The Gornicke’s didn’t let The Monro’s change them. They remained kind, generous, fun-loving, and sunshiny people. They didn’t have to be accepted to be friendly.
Rejection doesn’t have to change who we are.
Rejection only alters our expectations of the one doing the rejecting. (Even then, we ought to hold on loosely to our perceptions of people.) As the Gornicke’s experienced, sometimes the ones resistant to friendship come around.
Other times, we may need to move on. However, I believe we often bail too quickly. So, how do we hang in there when we aren’t appreciated? How do we keep showing up with our generosity and kindness when we’ve been ditched, ignored, shamed, and labeled?
Here are three quick thoughts on that!
- Dig Deep and Remember… We may not always have been the sunshiny selves we are today. We may have cast the first stone or pointed our finger before. So, be patient with the haters. We’ve been haters too.
- It’s Not About You… You’ve heard it before. It’s worth saying again. Everyone is fighting a battle you know nothing about. Sometimes their resistance to you has nothing to do with you. It may have more to do with their own internal war.

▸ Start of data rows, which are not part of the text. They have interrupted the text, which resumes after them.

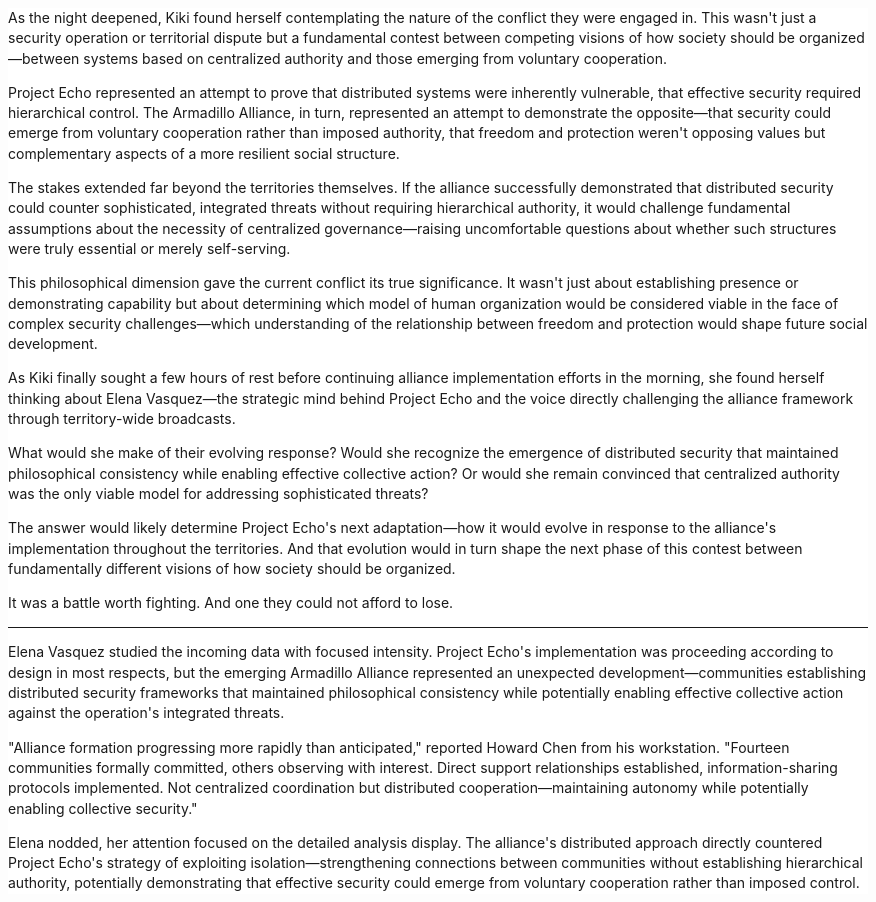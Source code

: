 As the night deepened, Kiki found herself contemplating the nature of the conflict they were engaged in. This wasn't just a security operation or territorial dispute but a fundamental contest between competing visions of how society should be organized—between systems based on centralized authority and those emerging from voluntary cooperation.

Project Echo represented an attempt to prove that distributed systems were inherently vulnerable, that effective security required hierarchical control. The Armadillo Alliance, in turn, represented an attempt to demonstrate the opposite—that security could emerge from voluntary cooperation rather than imposed authority, that freedom and protection weren't opposing values but complementary aspects of a more resilient social structure.

The stakes extended far beyond the territories themselves. If the alliance successfully demonstrated that distributed security could counter sophisticated, integrated threats without requiring hierarchical authority, it would challenge fundamental assumptions about the necessity of centralized governance—raising uncomfortable questions about whether such structures were truly essential or merely self-serving.

This philosophical dimension gave the current conflict its true significance. It wasn't just about establishing presence or demonstrating capability but about determining which model of human organization would be considered viable in the face of complex security challenges—which understanding of the relationship between freedom and protection would shape future social development.

As Kiki finally sought a few hours of rest before continuing alliance implementation efforts in the morning, she found herself thinking about Elena Vasquez—the strategic mind behind Project Echo and the voice directly challenging the alliance framework through territory-wide broadcasts.

What would she make of their evolving response? Would she recognize the emergence of distributed security that maintained philosophical consistency while enabling effective collective action? Or would she remain convinced that centralized authority was the only viable model for addressing sophisticated threats?

The answer would likely determine Project Echo's next adaptation—how it would evolve in response to the alliance's implementation throughout the territories. And that evolution would in turn shape the next phase of this contest between fundamentally different visions of how society should be organized.

It was a battle worth fighting. And one they could not afford to lose.

---

Elena Vasquez studied the incoming data with focused intensity. Project Echo's implementation was proceeding according to design in most respects, but the emerging Armadillo Alliance represented an unexpected development—communities establishing distributed security frameworks that maintained philosophical consistency while potentially enabling effective collective action against the operation's integrated threats.

"Alliance formation progressing more rapidly than anticipated," reported Howard Chen from his workstation. "Fourteen communities formally committed, others observing with interest. Direct support relationships established, information-sharing protocols implemented. Not centralized coordination but distributed cooperation—maintaining autonomy while potentially enabling collective security."

Elena nodded, her attention focused on the detailed analysis display. The alliance's distributed approach directly countered Project Echo's strategy of exploiting isolation—strengthening connections between communities without establishing hierarchical authority, potentially demonstrating that effective security could emerge from voluntary cooperation rather than imposed control.
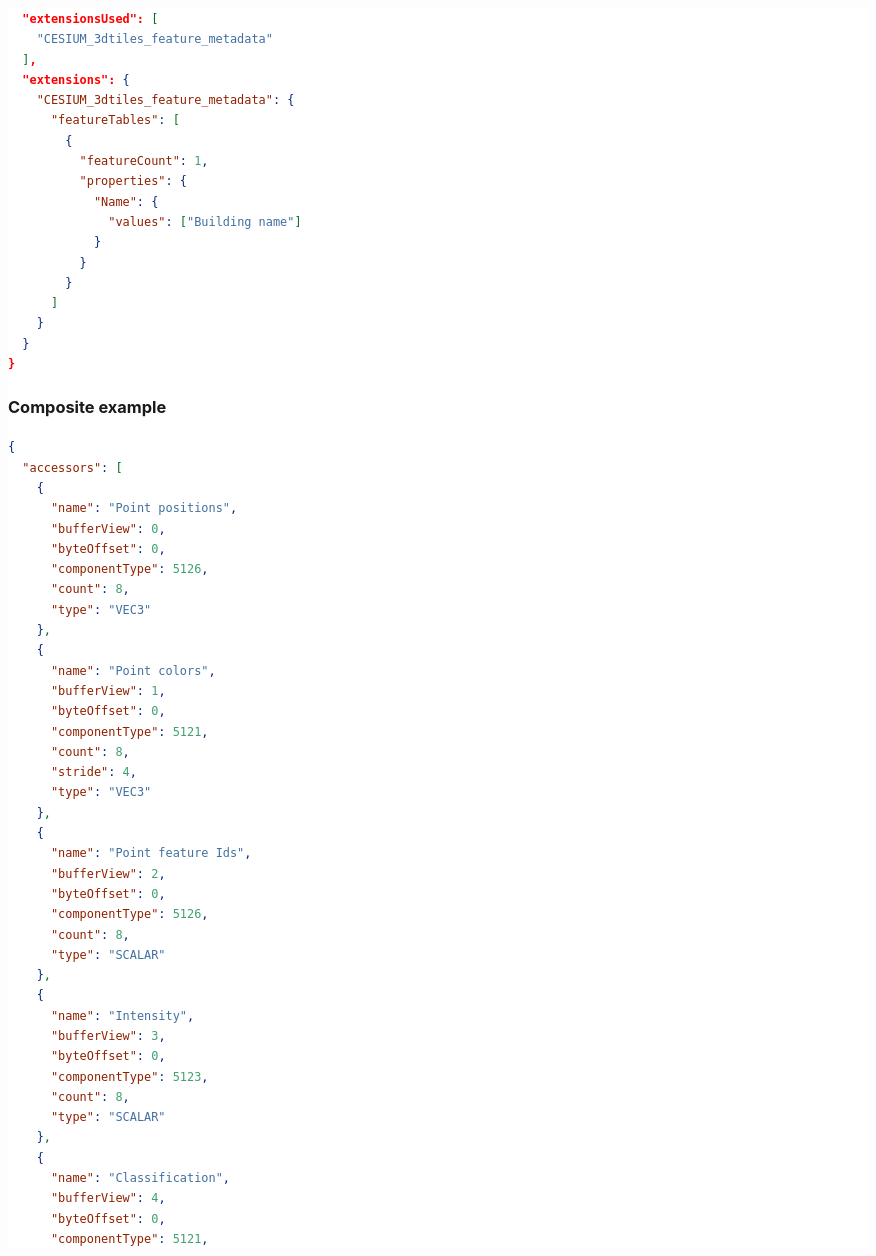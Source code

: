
 ```json
  "extensionsUsed": [
    "CESIUM_3dtiles_feature_metadata"
  ],
  "extensions": {
    "CESIUM_3dtiles_feature_metadata": {
      "featureTables": [
        {
          "featureCount": 1,
          "properties": {
            "Name": {
              "values": ["Building name"]
            }
          }
        }
      ]
    }
  }
}
```

### Composite example

```json
{
  "accessors": [
    {
      "name": "Point positions",
      "bufferView": 0,
      "byteOffset": 0,
      "componentType": 5126,
      "count": 8,
      "type": "VEC3"
    },
    {
      "name": "Point colors",
      "bufferView": 1,
      "byteOffset": 0,
      "componentType": 5121,
      "count": 8,
      "stride": 4,
      "type": "VEC3"
    },
    {
      "name": "Point feature Ids",
      "bufferView": 2,
      "byteOffset": 0,
      "componentType": 5126,
      "count": 8,
      "type": "SCALAR"
    },
    {
      "name": "Intensity",
      "bufferView": 3,
      "byteOffset": 0,
      "componentType": 5123,
      "count": 8,
      "type": "SCALAR"
    },
    {
      "name": "Classification",
      "bufferView": 4,
      "byteOffset": 0,
      "componentType": 5121,
```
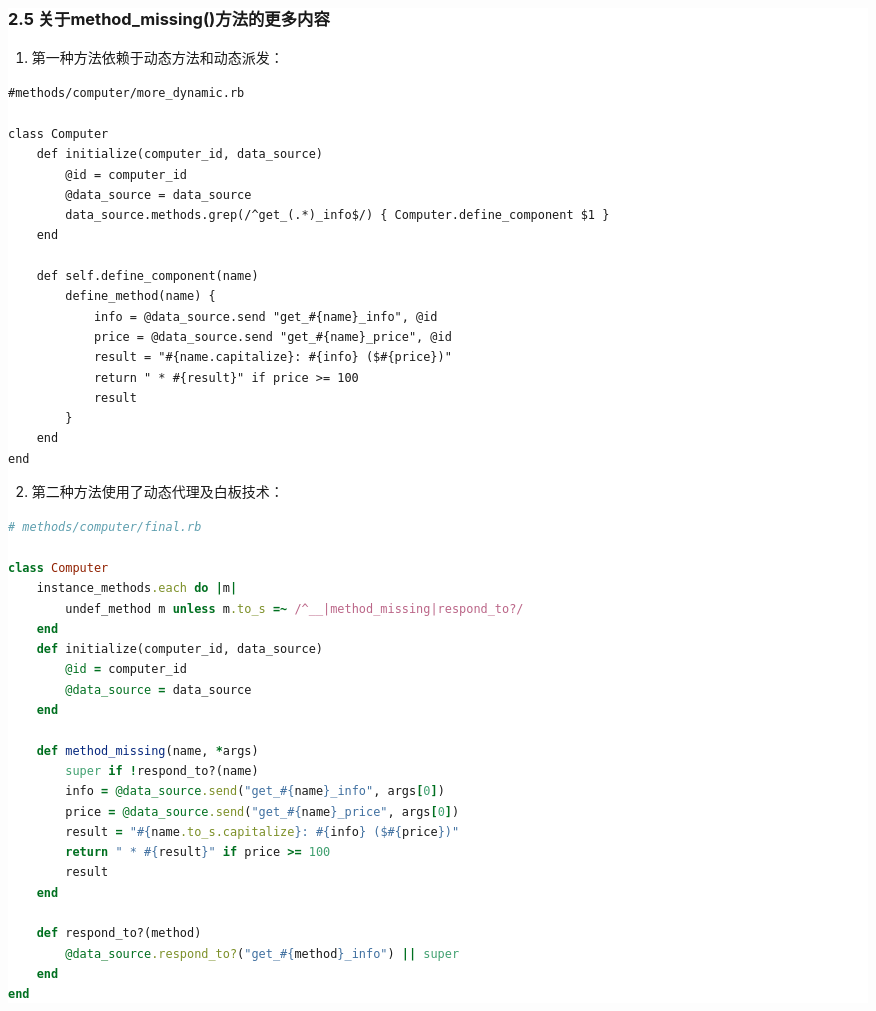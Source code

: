 ### 2.5 关于method_missing()方法的更多内容
1. 第一种方法依赖于动态方法和动态派发：

```
#methods/computer/more_dynamic.rb

class Computer
    def initialize(computer_id, data_source)
        @id = computer_id
        @data_source = data_source
        data_source.methods.grep(/^get_(.*)_info$/) { Computer.define_component $1 }
    end

    def self.define_component(name)
        define_method(name) {
            info = @data_source.send "get_#{name}_info", @id
            price = @data_source.send "get_#{name}_price", @id
            result = "#{name.capitalize}: #{info} ($#{price})"
            return " * #{result}" if price >= 100
            result
        }
    end
end
```

2. 第二种方法使用了动态代理及白板技术：

```ruby
# methods/computer/final.rb

class Computer
    instance_methods.each do |m|
        undef_method m unless m.to_s =~ /^__|method_missing|respond_to?/
    end
    def initialize(computer_id, data_source)
        @id = computer_id
        @data_source = data_source
    end

    def method_missing(name, *args)
        super if !respond_to?(name)
        info = @data_source.send("get_#{name}_info", args[0])
        price = @data_source.send("get_#{name}_price", args[0])
        result = "#{name.to_s.capitalize}: #{info} ($#{price})"
        return " * #{result}" if price >= 100
        result
    end
    
    def respond_to?(method)
        @data_source.respond_to?("get_#{method}_info") || super
    end
end

```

- Believe The Best… Maybe you weren’t ditched. Perhaps there is more to the story. Maybe your interpretation of things was negative and you are giving up too soon. Give your friends the benefit of the doubt! We all have a lot going on. We get distracted. We send mixed messages.
Now, don’t get me wrong. Sometimes in friendship you have to know when to let go. Just don’t bail too soon. They desperately need your cup of sunshine and do not even know it yet.
What about you? I love to hear your stories! Have you ever hung in there when you thought a friendship was going nowhere? What happened? How did it play out? Have you remained friends?